(Provided material Opens)

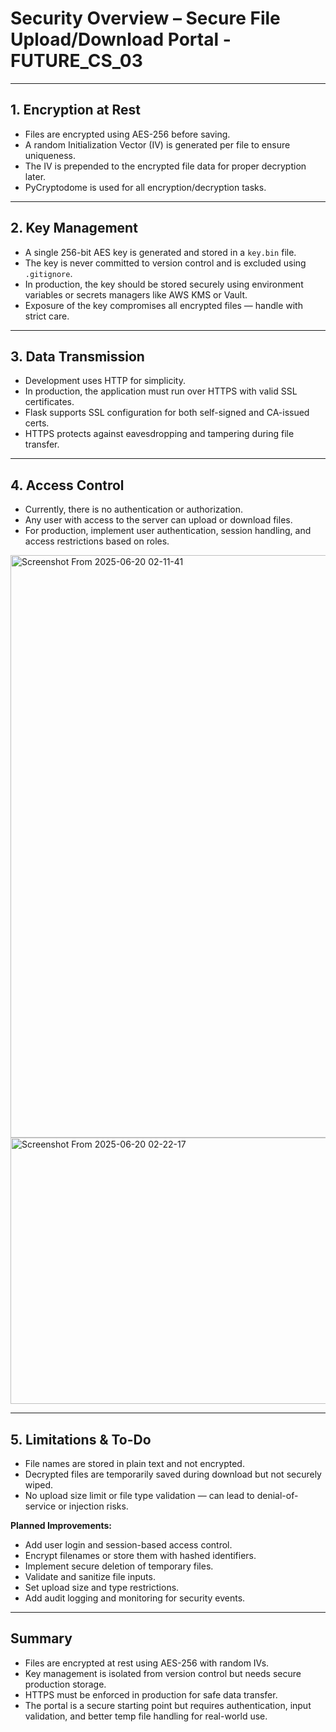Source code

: # Security Overview – Secure File Upload/Download Portal - FUTURE_CS_03

---

## 1. Encryption at Rest 

- Files are encrypted using AES-256 before saving.
- A random Initialization Vector (IV) is generated per file to ensure uniqueness.
- The IV is prepended to the encrypted file data for proper decryption later.
- PyCryptodome is used for all encryption/decryption tasks.

---

## 2. Key Management 

- A single 256-bit AES key is generated and stored in a `key.bin` file.
- The key is never committed to version control and is excluded using `.gitignore`.
- In production, the key should be stored securely using environment variables or secrets managers like AWS KMS or Vault.
- Exposure of the key compromises all encrypted files — handle with strict care.

---

## 3. Data Transmission

- Development uses HTTP for simplicity.
- In production, the application must run over HTTPS with valid SSL certificates.
- Flask supports SSL configuration for both self-signed and CA-issued certs.
- HTTPS protects against eavesdropping and tampering during file transfer.

---

## 4. Access Control 

- Currently, there is no authentication or authorization.
- Any user with access to the server can upload or download files.
- For production, implement user authentication, session handling, and access restrictions based on roles.

<img width="1033" height="932" alt="Screenshot From 2025-06-20 02-11-41" src="https://github.com/user-attachments/assets/b095ce11-ee1e-446c-8ada-02a98912511c" />

<img width="1031" height="426" alt="Screenshot From 2025-06-20 02-22-17" src="https://github.com/user-attachments/assets/3cd5e21a-3ce1-41aa-bd9b-47908ab2768c" />

---

## 5. Limitations & To-Do

- File names are stored in plain text and not encrypted.
- Decrypted files are temporarily saved during download but not securely wiped.
- No upload size limit or file type validation — can lead to denial-of-service or injection risks.

**Planned Improvements:**

- Add user login and session-based access control.
- Encrypt filenames or store them with hashed identifiers.
- Implement secure deletion of temporary files.
- Validate and sanitize file inputs.
- Set upload size and type restrictions.
- Add audit logging and monitoring for security events.

---
## Summary

- Files are encrypted at rest using AES-256 with random IVs.  
- Key management is isolated from version control but needs secure production storage.  
- HTTPS must be enforced in production for safe data transfer.  
- The portal is a secure starting point but requires authentication, input validation, and better temp file handling for real-world use.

(Provided material Closes)

◆ Directions for this task ◆
Give the listing again exactly, excluding pictures.

◆ Solution ◆
Source code

: # Security Overview – Secure File Upload/Download Portal - FUTURE_CS_03

---

## 1. Encryption at Rest 

- Files are encrypted using AES-256 before saving.
- A random Initialization Vector (IV) is generated per file to ensure uniqueness.
- The IV is prepended to the encrypted file data for proper decryption later.
- PyCryptodome is used for all encryption/decryption tasks.

---

## 2. Key Management 

- A single 256-bit AES key is generated and stored in a `key.bin` file.
- The key is never committed to version control and is excluded using `.gitignore`.
- In production, the key should be stored securely using environment variables or secrets managers like AWS KMS or Vault.
- Exposure of the key compromises all encrypted files — handle with strict care.

---

## 3. Data Transmission

- Development uses HTTP for simplicity.
- In production, the application must run over HTTPS with valid SSL certificates.
- Flask supports SSL configuration for both self-signed and CA-issued certs.
- HTTPS protects against eavesdropping and tampering during file transfer.

---

## 4. Access Control 

- Currently, there is no authentication or authorization.
- Any user with access to the server can upload or download files.
- For production, implement user authentication, session handling, and access restrictions based on roles.

<img width="1033" height="932" alt="Screenshot From 2025-06-20 02-11-41" src="https://github.com/user-attachments/assets/b095ce11-ee1e-446c-8ada-02a98912511c" />

<img width="1031" height="426" alt="Screenshot From 2025-06-20 02-22-17" src="https://github.com/user-attachments/assets/3cd5e21a-3ce1-41aa-bd9b-47908ab2768c" />

---

## 5. Limitations & To-Do

- File names are stored in plain text and not encrypted.
- Decrypted files are temporarily saved during download but not securely wiped.
- No upload size limit or file type validation — can lead to denial-of-service or injection risks.

**Planned Improvements:**

- Add user login and session-based access control.
- Encrypt filenames or store them with hashed identifiers.
- Implement secure deletion of temporary files.
- Validate and sanitize file inputs.
- Set upload size and type restrictions.
- Add audit logging and monitoring for security events.

---
## Summary

- Files are encrypted at rest using AES-256 with random IVs.  
- Key management is isolated from version control but needs secure production storage.  
- HTTPS must be enforced in production for safe data transfer.  
- The portal is a secure starting point but requires authentication, input validation, and better temp file handling for real-world use.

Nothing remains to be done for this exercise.